Pontecorvo, distrutto il monumento di guerra in memoria delle truppe marocchine

La stele, eretta negli anni 50, rendeva omaggio ai caduti nord africani della seconda guerra mondiale. In molti avevano chiesto la rimozione perché, con il monumento, chi veniva ricordato si era reso protagonista delle indimenticabili violenze sessuali che avevano seminato lutto e disperazione tra la gente della zona

La lapide distrutta

Distrutta probabilmente a martellate. La lapide di guerra che, a Pontecorvo, rendeva omaggio alle truppe marocchine cadute in battaglia durante la seconda guerra mondiale è stata danneggiata. A notare lo scempio sono stati alcuni residenti in zona che hanno allertati i carabinieri.

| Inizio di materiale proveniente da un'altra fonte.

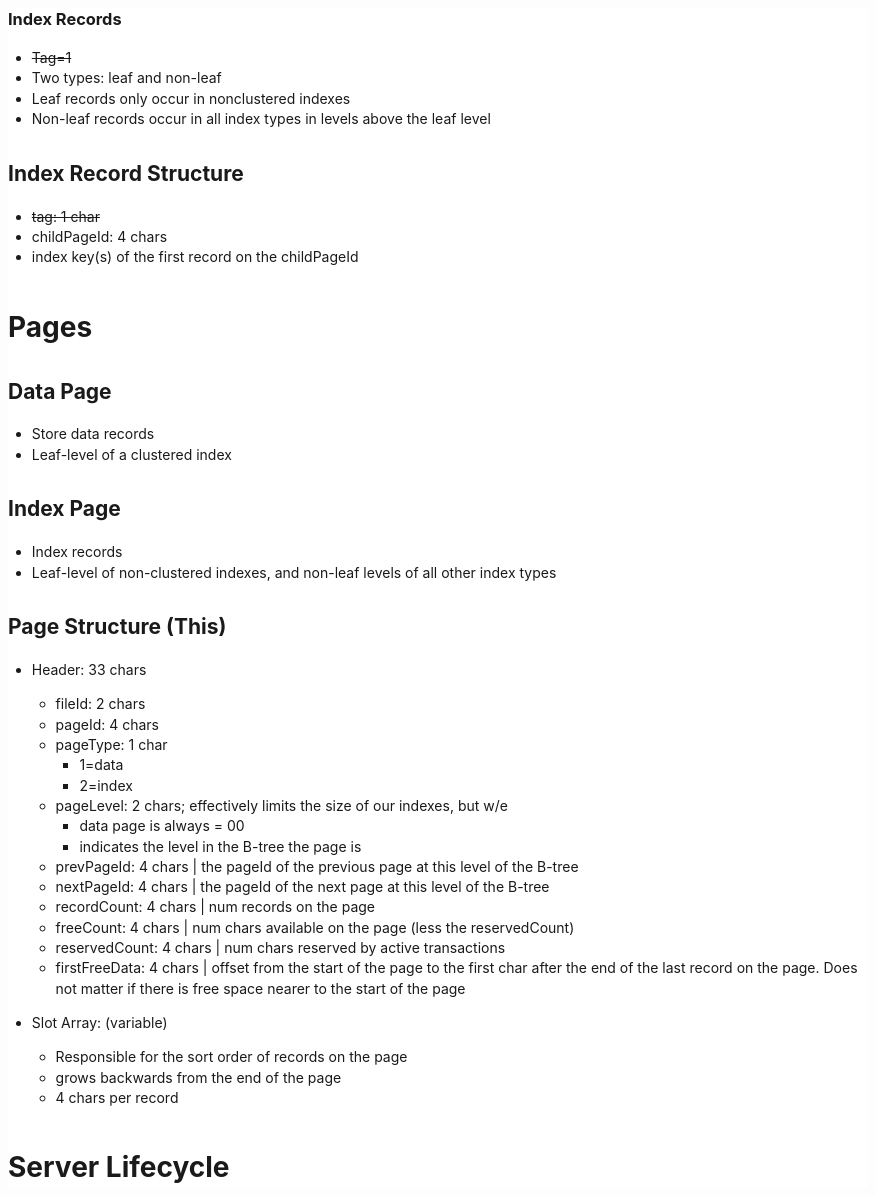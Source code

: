 ### Index Records
  - ~~Tag=1~~
  - Two types: leaf and non-leaf
  - Leaf records only occur in nonclustered indexes
  - Non-leaf records occur in all index types in levels above the leaf level

## Index Record Structure
  - ~~tag: 1 char~~
  - childPageId: 4 chars
  - index key(s) of the first record on the childPageId

# Pages
## Data Page
  - Store data records
  - Leaf-level of a clustered index

## Index Page
  - Index records
  - Leaf-level of non-clustered indexes, and non-leaf levels of all other index types


## Page Structure (This)
  - Header: 33 chars
    - fileId: 2 chars
    - pageId: 4 chars
    - pageType: 1 char
      - 1=data
      - 2=index
    - pageLevel: 2 chars; effectively limits the size of our indexes, but w/e
      - data page is always = 00
      - indicates the level in the B-tree the page is
    - prevPageId: 4 chars | the pageId of the previous page at this level of the B-tree
    - nextPageId: 4 chars | the pageId of the next page at this level of the B-tree
    - recordCount: 4 chars | num records on the page
    - freeCount: 4 chars | num chars available on the page (less the reservedCount)
    - reservedCount: 4 chars | num chars reserved by active transactions
    - firstFreeData: 4 chars | offset from the start of the page to the first char after the end of the last record on the page. Does not matter if there is free space nearer to the start of the page

  - Slot Array: (variable)
    - Responsible for the sort order of records on the page
    - grows backwards from the end of the page
    - 4 chars per record

# Server Lifecycle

Da anni abbandonata tra l'incuria generale, la stele - situata in località Esdra lungo la provinciale che collega Pontecorvo ad Esperia - per molti era ritenuta ingiusta ed offensiva nei confronti di chi, per mano delle truppe alleate marocchine, aveva dovuto subire violenze sessuali di ogni tipo.

La richiesta di rimozione

Solo una settimana fa, l'esponente provinciale del movimento per lo Scarpone, Niki Dragonetti, aveva inviato una lettera aperta ai vertici dell'Associazione Nazionale Partigiani Italiani, affinchè si facessero promotori della rimozione del monumento. Mentre lo scorso anno, una delegazione di Forza Nuova, aveva dato il via ad una raccolta di firme tr la popolazione di Sant'Oliva, frazione pontecorvese, per poter procedere alla richiesta di rimozione della stele.

Le indagini

I militari della Compagnia di Pontecorvo, coordinati dal tenente Tamara Nicolai, hanno avviato delle indagini per arrivare a capire chi possa aver commesso il gesto. Se possa trattarsi di un atto vandalico o di un vero e proprio gesto di matrice politica a sfondo razziale.